* Supplied data
━━━━
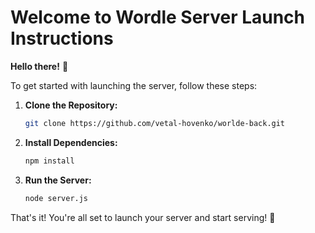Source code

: # Welcome to Wordle Server Launch Instructions

**Hello there!** 👋

To get started with launching the server, follow these steps:

1. **Clone the Repository:**
    ```bash
    git clone https://github.com/vetal-hovenko/worlde-back.git
    ```

2. **Install Dependencies:**
    ```bash
    npm install
    ```

3. **Run the Server:**
    ```bash
    node server.js
    ```

That's it! You're all set to launch your server and start serving! 🚀
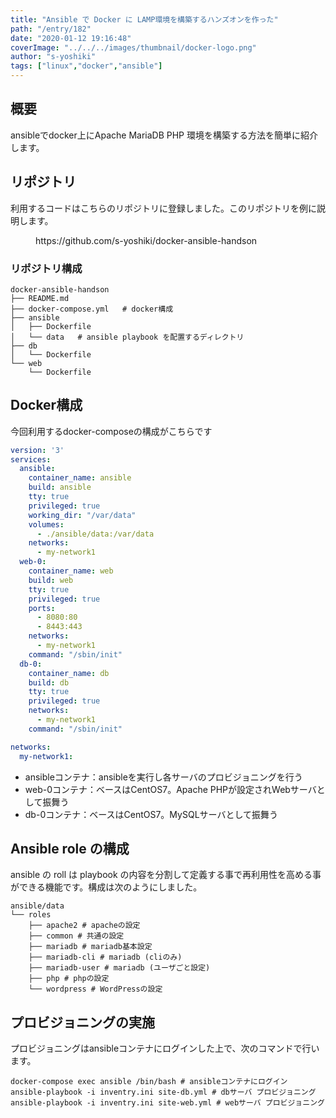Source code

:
 ```yaml
---
title: "Ansible で Docker に LAMP環境を構築するハンズオンを作った"
path: "/entry/182"
date: "2020-01-12 19:16:48"
coverImage: "../../../images/thumbnail/docker-logo.png"
author: "s-yoshiki"
tags: ["linux","docker","ansible"]
---
```


## 概要

ansibleでdocker上にApache MariaDB PHP 環境を構築する方法を簡単に紹介します。

## リポジトリ

利用するコードはこちらのリポジトリに登録しました。このリポジトリを例に説明します。

<!-- wp:embed {"url":"https://github.com/s-yoshiki/docker-ansible-handson"} -->
<figure class="wp-block-embed"><div class="wp-block-embed__wrapper">
https://github.com/s-yoshiki/docker-ansible-handson
</div></figure>
<!-- /wp:embed -->

<!-- wp:heading {"level":3} -->

### リポジトリ構成

```
docker-ansible-handson
├── README.md
├── docker-compose.yml   # docker構成
├── ansible
│   ├── Dockerfile
│   └── data   # ansible playbook を配置するディレクトリ
├── db
│   └── Dockerfile
└── web
    └── Dockerfile
```

## Docker構成

今回利用するdocker-composeの構成がこちらです

```yml
version: '3'
services:
  ansible:
    container_name: ansible 
    build: ansible
    tty: true
    privileged: true
    working_dir: "/var/data"
    volumes:
      - ./ansible/data:/var/data  
    networks:
      - my-network1
  web-0:
    container_name: web
    build: web
    tty: true
    privileged: true
    ports:
      - 8080:80
      - 8443:443
    networks:
      - my-network1
    command: "/sbin/init"
  db-0:
    container_name: db
    build: db
    tty: true
    privileged: true
    networks:
      - my-network1
    command: "/sbin/init"

networks:
  my-network1:
```

<!-- wp:list -->
<ul><li>ansibleコンテナ：ansibleを実行し各サーバのプロビジョニングを行う</li><li>web-0コンテナ：ベースはCentOS7。Apache PHPが設定されWebサーバとして振舞う</li><li>db-0コンテナ：ベースはCentOS7。MySQLサーバとして振舞う</li></ul>
<!-- /wp:list -->

## Ansible role の構成

ansible の roll は playbook の内容を分割して定義する事で再利用性を高める事ができる機能です。構成は次のようにしました。

```shell
ansible/data
└── roles
    ├── apache2 # apacheの設定
    ├── common # 共通の設定
    ├── mariadb # mariadb基本設定
    ├── mariadb-cli # mariadb (cliのみ)
    ├── mariadb-user # mariadb (ユーザごと設定) 
    ├── php # phpの設定
    └── wordpress # WordPressの設定
```

## プロビジョニングの実施

プロビジョニングはansibleコンテナにログインした上で、次のコマンドで行います。

```shell
docker-compose exec ansible /bin/bash # ansibleコンテナにログイン
ansible-playbook -i inventry.ini site-db.yml # dbサーバ プロビジョニング
ansible-playbook -i inventry.ini site-web.yml # webサーバ プロビジョニング
```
━━━━
* About this exercise
Look for the word "https" in every line of the listing and copy the lines that have it.

* Result for this task
    git clone https://github.com/vetal-hovenko/worlde-back.git
<!-- wp:embed {"url":"https://github.com/s-yoshiki/docker-ansible-handson"} -->
https://github.com/s-yoshiki/docker-ansible-handson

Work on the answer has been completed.